Monday, January 19, 2015

Expressing Character Emotions – Body Language and Gestures


In The Emotion Thesaurus, Ackerman and Puglisi write, “PHYSICAL SIGNALS are how our bodies outwardly respond when we experience emotion. The stronger the feeling, the more the body reacts and the less conscious control we have over movement. Because characters are unique, they will express themselves in a specific way.”

A writer who knows his or her characters well, understands how they move. When I volunteered at Taekwondo tournaments, I could pick out the masters by the way they walked, smooth as a jungle cat with no wasted motions. Contrast that with an adolescent boy who has just had a growth spurt. Now compare the masters and the gawky boys to a self-conscious, insecure middle school student who has to stand in front of the room and give a book report.

Character gestures include habits and mannerisms. Does your character make a specific motion when he’s nervous or scared, or better yet, when he’s bluffing? What does your character do when she remembers a painful incident from the past?

Body language is useful for describing the emotions of secondary characters. Unless the writer is using an omniscient point-of-view, the feelings of secondary characters can be expressed only through their dialog, deeds and gestures. The main character cannot know their thoughts. J.K. Rowling is a master of character gestures. Dobbie pulls his ears, Vernon Dursley’s mustache bristles, and Minerva McGonagall turns her back on Dolores Umbridge. These motions are concise and effective. The emotion is expressed without drawing the reader’s attention away from the feelings of the protagonist – which is what the scene is about.

Perhaps the most exquisite use of gestures is when the character cannot express the emotion in words. In John Green’s The Fault in Our Stars, two teens with terminal cancer fall in love. Hazel Grace describes kissing Gus a few days before he dies. 

“When I got his face nose-touchingly close so that I could only see his eyes, I couldn’t tell he was sick. We kissed for a while then lay together listening to The Hectic Glow’s eponymous album, and eventually we fell asleep like that, a quantum entanglement of tubes and bodies.”

This is not a typical make-out scene from a young adult novel. Hazel Grace gets so close she “couldn’t tell he was sick.” The reader pretends with them for a moment that a happy ending is possible before returning to the “quantum entanglement of tubes and bodies.”
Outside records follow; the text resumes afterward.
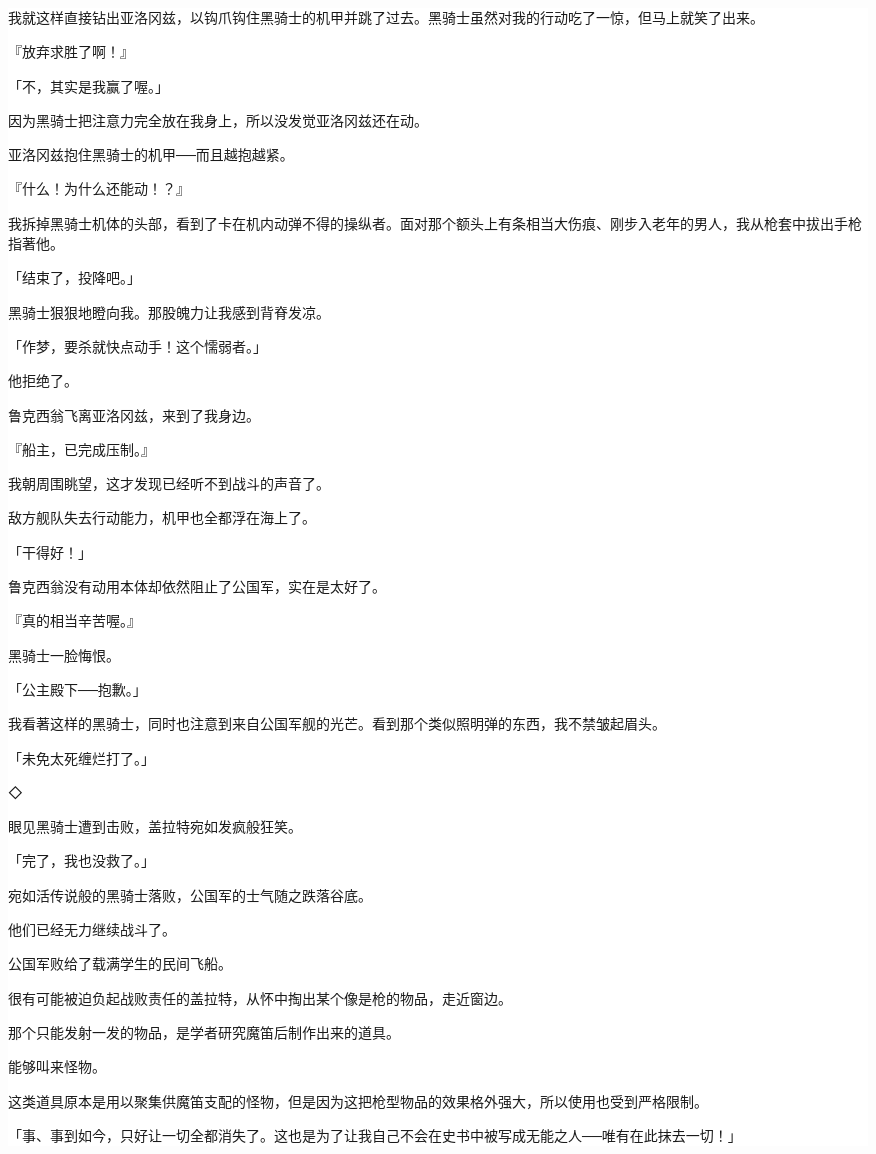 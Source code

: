 我就这样直接钻出亚洛冈兹，以钩爪钩住黑骑士的机甲并跳了过去。黑骑士虽然对我的行动吃了一惊，但马上就笑了出来。

『放弃求胜了啊！』

「不，其实是我赢了喔。」

因为黑骑士把注意力完全放在我身上，所以没发觉亚洛冈兹还在动。

亚洛冈兹抱住黑骑士的机甲──而且越抱越紧。

『什么！为什么还能动！？』

我拆掉黑骑士机体的头部，看到了卡在机内动弹不得的操纵者。面对那个额头上有条相当大伤痕、刚步入老年的男人，我从枪套中拔出手枪指著他。

「结束了，投降吧。」

黑骑士狠狠地瞪向我。那股魄力让我感到背脊发凉。

「作梦，要杀就快点动手！这个懦弱者。」

他拒绝了。

鲁克西翁飞离亚洛冈兹，来到了我身边。

『船主，已完成压制。』

我朝周围眺望，这才发现已经听不到战斗的声音了。

敌方舰队失去行动能力，机甲也全都浮在海上了。

「干得好！」

鲁克西翁没有动用本体却依然阻止了公国军，实在是太好了。

『真的相当辛苦喔。』

黑骑士一脸悔恨。

「公主殿下──抱歉。」

我看著这样的黑骑士，同时也注意到来自公国军舰的光芒。看到那个类似照明弹的东西，我不禁皱起眉头。

「未免太死缠烂打了。」

◇

眼见黑骑士遭到击败，盖拉特宛如发疯般狂笑。

「完了，我也没救了。」

宛如活传说般的黑骑士落败，公国军的士气随之跌落谷底。

他们已经无力继续战斗了。

公国军败给了载满学生的民间飞船。

很有可能被迫负起战败责任的盖拉特，从怀中掏出某个像是枪的物品，走近窗边。

那个只能发射一发的物品，是学者研究魔笛后制作出来的道具。

能够叫来怪物。

这类道具原本是用以聚集供魔笛支配的怪物，但是因为这把枪型物品的效果格外强大，所以使用也受到严格限制。

「事、事到如今，只好让一切全都消失了。这也是为了让我自己不会在史书中被写成无能之人──唯有在此抹去一切！」
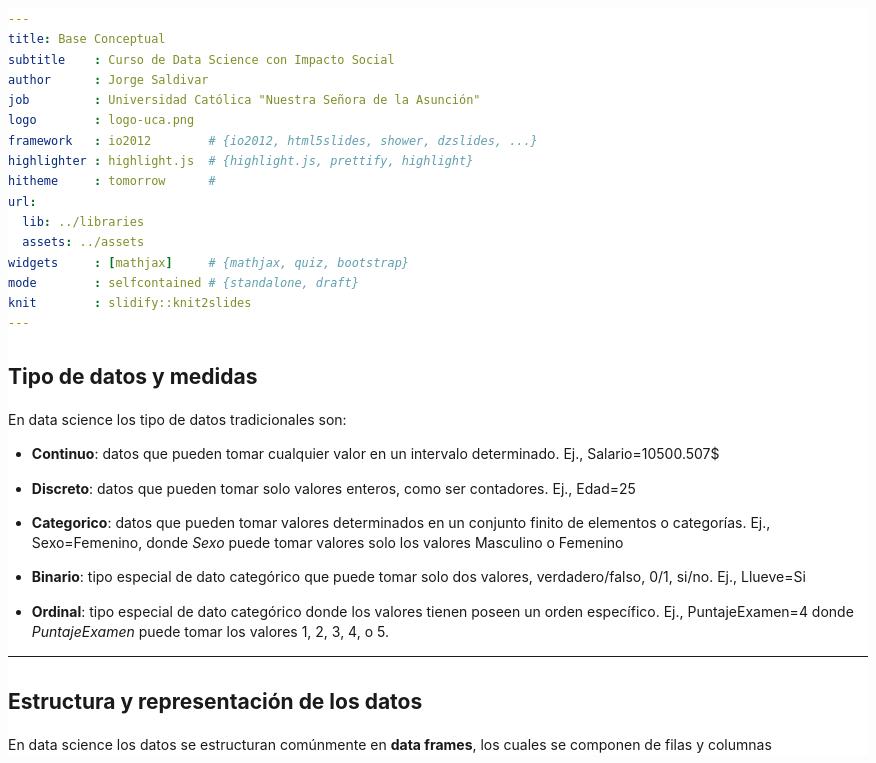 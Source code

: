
 ```yaml
---
title: Base Conceptual
subtitle    : Curso de Data Science con Impacto Social
author      : Jorge Saldivar
job         : Universidad Católica "Nuestra Señora de la Asunción"
logo        : logo-uca.png
framework   : io2012        # {io2012, html5slides, shower, dzslides, ...}
highlighter : highlight.js  # {highlight.js, prettify, highlight}
hitheme     : tomorrow      # 
url:
  lib: ../libraries
  assets: ../assets
widgets     : [mathjax]     # {mathjax, quiz, bootstrap}
mode        : selfcontained # {standalone, draft}
knit        : slidify::knit2slides
---
```




## Tipo de datos y medidas

En data science los tipo de datos tradicionales son:

- **Continuo**: datos que pueden tomar cualquier valor en un intervalo determinado. Ej., Salario=10500.507$

- **Discreto**: datos que pueden tomar solo valores enteros, como ser contadores. Ej., Edad=25

- **Categorico**: datos que pueden tomar valores determinados en un conjunto finito de elementos o categorías. Ej., Sexo=Femenino, donde _Sexo_ puede tomar valores solo los valores Masculino o Femenino

- **Binario**: tipo especial de dato categórico que puede tomar solo dos valores, verdadero/falso, 0/1, si/no. Ej., Llueve=Si

- **Ordinal**: tipo especial de dato categórico donde los valores tienen poseen un orden específico. Ej., PuntajeExamen=4 donde _PuntajeExamen_ puede tomar los valores 1, 2, 3, 4, o 5.

---

## Estructura y representación de los datos

En data science los datos se estructuran comúnmente en **data frames**, los cuales se componen de filas y columnas 
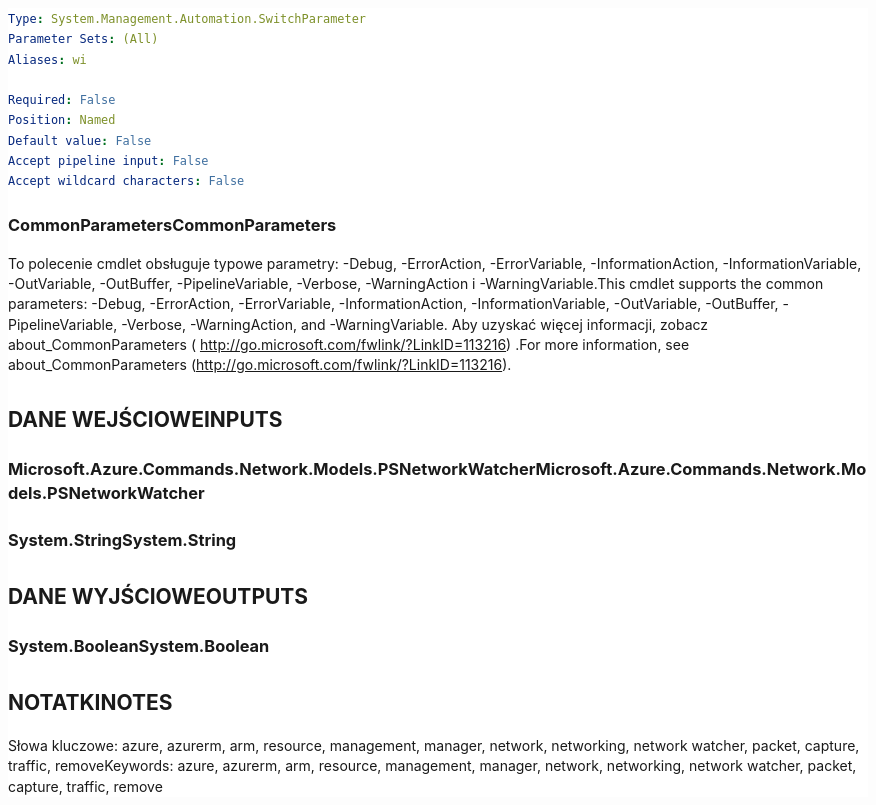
 ```yaml
Type: System.Management.Automation.SwitchParameter
Parameter Sets: (All)
Aliases: wi

Required: False
Position: Named
Default value: False
Accept pipeline input: False
Accept wildcard characters: False
```

### <span data-ttu-id="0daac-138">CommonParameters</span><span class="sxs-lookup"><span data-stu-id="0daac-138">CommonParameters</span></span>
<span data-ttu-id="0daac-139">To polecenie cmdlet obsługuje typowe parametry: -Debug, -ErrorAction, -ErrorVariable, -InformationAction, -InformationVariable, -OutVariable, -OutBuffer, -PipelineVariable, -Verbose, -WarningAction i -WarningVariable.</span><span class="sxs-lookup"><span data-stu-id="0daac-139">This cmdlet supports the common parameters: -Debug, -ErrorAction, -ErrorVariable, -InformationAction, -InformationVariable, -OutVariable, -OutBuffer, -PipelineVariable, -Verbose, -WarningAction, and -WarningVariable.</span></span> <span data-ttu-id="0daac-140">Aby uzyskać więcej informacji, zobacz about_CommonParameters ( http://go.microsoft.com/fwlink/?LinkID=113216) .</span><span class="sxs-lookup"><span data-stu-id="0daac-140">For more information, see about_CommonParameters (http://go.microsoft.com/fwlink/?LinkID=113216).</span></span>

## <span data-ttu-id="0daac-141">DANE WEJŚCIOWE</span><span class="sxs-lookup"><span data-stu-id="0daac-141">INPUTS</span></span>

### <span data-ttu-id="0daac-142">Microsoft.Azure.Commands.Network.Models.PSNetworkWatcher</span><span class="sxs-lookup"><span data-stu-id="0daac-142">Microsoft.Azure.Commands.Network.Models.PSNetworkWatcher</span></span>

### <span data-ttu-id="0daac-143">System.String</span><span class="sxs-lookup"><span data-stu-id="0daac-143">System.String</span></span>

## <span data-ttu-id="0daac-144">DANE WYJŚCIOWE</span><span class="sxs-lookup"><span data-stu-id="0daac-144">OUTPUTS</span></span>

### <span data-ttu-id="0daac-145">System.Boolean</span><span class="sxs-lookup"><span data-stu-id="0daac-145">System.Boolean</span></span>

## <span data-ttu-id="0daac-146">NOTATKI</span><span class="sxs-lookup"><span data-stu-id="0daac-146">NOTES</span></span>
<span data-ttu-id="0daac-147">Słowa kluczowe: azure, azurerm, arm, resource, management, manager, network, networking, network watcher, packet, capture, traffic, remove</span><span class="sxs-lookup"><span data-stu-id="0daac-147">Keywords: azure, azurerm, arm, resource, management, manager, network, networking, network watcher, packet, capture, traffic, remove</span></span>
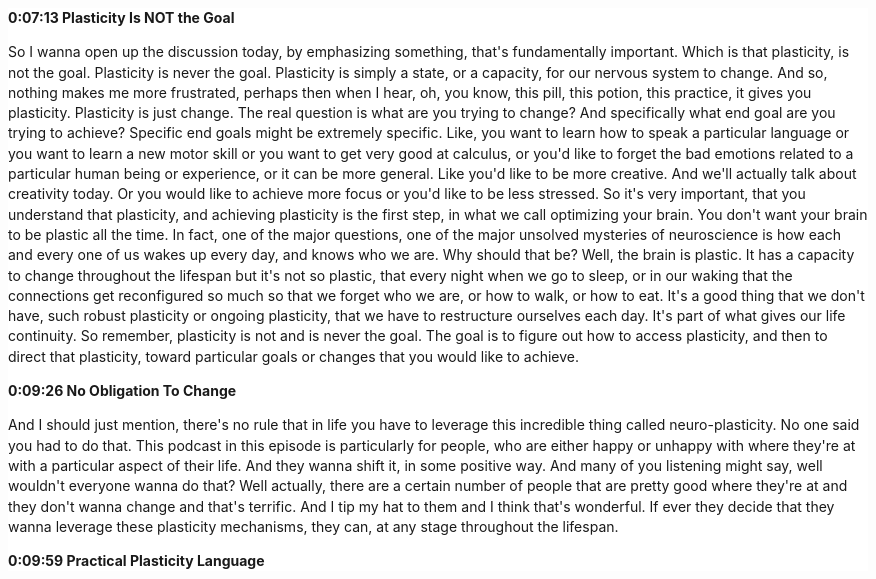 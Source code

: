 **0:07:13 Plasticity Is NOT the Goal**

So I wanna open up the discussion today, by emphasizing something, that's fundamentally important. Which is that plasticity, is not the goal. Plasticity is never the goal. Plasticity is simply a state, or a capacity, for our nervous system to change. And so, nothing makes me more frustrated, perhaps then when I hear, oh, you know, this pill, this potion, this practice, it gives you plasticity. Plasticity is just change. The real question is what are you trying to change? And specifically what end goal are you trying to achieve? Specific end goals might be extremely specific. Like, you want to learn how to speak a particular language or you want to learn a new motor skill or you want to get very good at calculus, or you'd like to forget the bad emotions related to a particular human being or experience, or it can be more general. Like you'd like to be more creative. And we'll actually talk about creativity today. Or you would like to achieve more focus or you'd like to be less stressed. So it's very important, that you understand that plasticity, and achieving plasticity is the first step, in what we call optimizing your brain. You don't want your brain to be plastic all the time. In fact, one of the major questions, one of the major unsolved mysteries of neuroscience is how each and every one of us wakes up every day, and knows who we are. Why should that be? Well, the brain is plastic. It has a capacity to change throughout the lifespan but it's not so plastic, that every night when we go to sleep, or in our waking that the connections get reconfigured so much so that we forget who we are, or how to walk, or how to eat. It's a good thing that we don't have, such robust plasticity or ongoing plasticity, that we have to restructure ourselves each day. It's part of what gives our life continuity. So remember, plasticity is not and is never the goal. The goal is to figure out how to access plasticity, and then to direct that plasticity, toward particular goals or changes that you would like to achieve.

**0:09:26 No Obligation To Change**

And I should just mention, there's no rule that in life you have to leverage this incredible thing called neuro-plasticity. No one said you had to do that. This podcast in this episode is particularly for people, who are either happy or unhappy with where they're at with a particular aspect of their life. And they wanna shift it, in some positive way. And many of you listening might say, well wouldn't everyone wanna do that? Well actually, there are a certain number of people that are pretty good where they're at and they don't wanna change and that's terrific. And I tip my hat to them and I think that's wonderful. If ever they decide that they wanna leverage these plasticity mechanisms, they can, at any stage throughout the lifespan.

**0:09:59 Practical Plasticity Language**
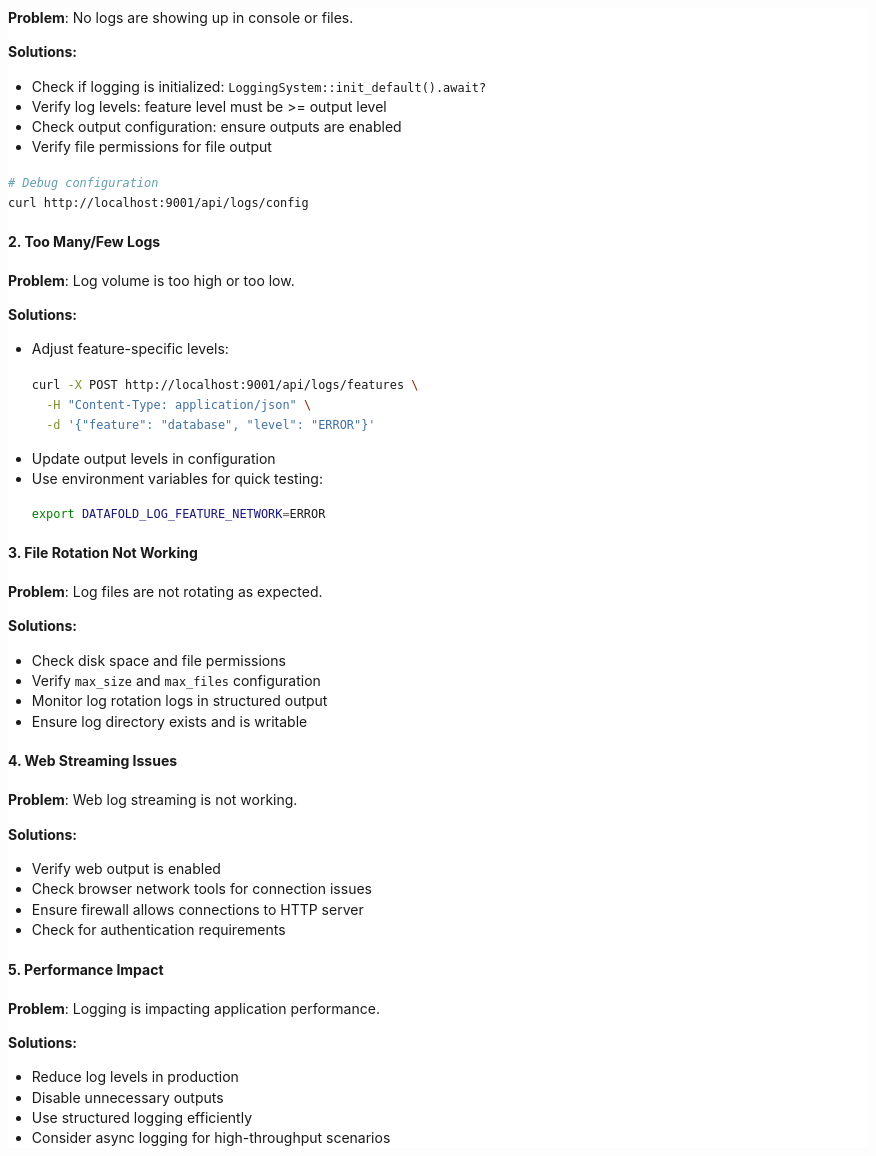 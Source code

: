**Problem**: No logs are showing up in console or files.

**Solutions:**
- Check if logging is initialized: `LoggingSystem::init_default().await?`
- Verify log levels: feature level must be >= output level
- Check output configuration: ensure outputs are enabled
- Verify file permissions for file output

```bash
# Debug configuration
curl http://localhost:9001/api/logs/config
```

#### 2. Too Many/Few Logs

**Problem**: Log volume is too high or too low.

**Solutions:**
- Adjust feature-specific levels:
  ```bash
  curl -X POST http://localhost:9001/api/logs/features \
    -H "Content-Type: application/json" \
    -d '{"feature": "database", "level": "ERROR"}'
  ```
- Update output levels in configuration
- Use environment variables for quick testing:
  ```bash
  export DATAFOLD_LOG_FEATURE_NETWORK=ERROR
  ```

#### 3. File Rotation Not Working

**Problem**: Log files are not rotating as expected.

**Solutions:**
- Check disk space and file permissions
- Verify `max_size` and `max_files` configuration
- Monitor log rotation logs in structured output
- Ensure log directory exists and is writable

#### 4. Web Streaming Issues

**Problem**: Web log streaming is not working.

**Solutions:**
- Verify web output is enabled
- Check browser network tools for connection issues
- Ensure firewall allows connections to HTTP server
- Check for authentication requirements

#### 5. Performance Impact

**Problem**: Logging is impacting application performance.

**Solutions:**
- Reduce log levels in production
- Disable unnecessary outputs
- Use structured logging efficiently
- Consider async logging for high-throughput scenarios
In Road to Tater Hill, Edith Hemmingway captures grief with a single gesture. When eleven-year-old Annie’s baby sister is stillborn, her mother sinks into depression. Her father is overseas, and her grandparents try to cope. Annie describes a rock she found near the river.
“It was about the size of one of Grandma’s loaves of homemade bread, only heavier – just the right weight for a newborn baby. I nestled it into the corner of my arm, the way I would have cradled Mary Kate. Not like a doll; I was too old for dolls. But when I closed my eyes and imagined that the rock was a baby, there was something about the weight and feel of it that filled the empty hole inside me. I held it close for a long time while the water rushed past, birds chattered in the branches above and a bee buzzed its way around the clusters of touch-me-nots.”

Annie can’t describe how sad and lonely she is. She can’t express how much she misses the baby sister she never knew. So she cradles a rock, and for an instant, the reader imagines with her that the baby was healthy.

Sometimes character gestures speak louder than words.

Expressing character emotion posts:
Body language and gestures (here)

4 comments:

Ruth McNally Barshaw said...

Beautifully said with lovely examples. You're lengthening my To Read list (and that's good).

Ann Finkelstein said...

Thanks, Ruth. It has been fun to go back through these wonderful books searching for the passages I remembered.

Kristin Lenz said...

Yes, the examples are really helpful. The passage from Road to Tater Hill is especially lovely.

Ann Finkelstein said...

Thanks, Kristin. I highly recommend that book.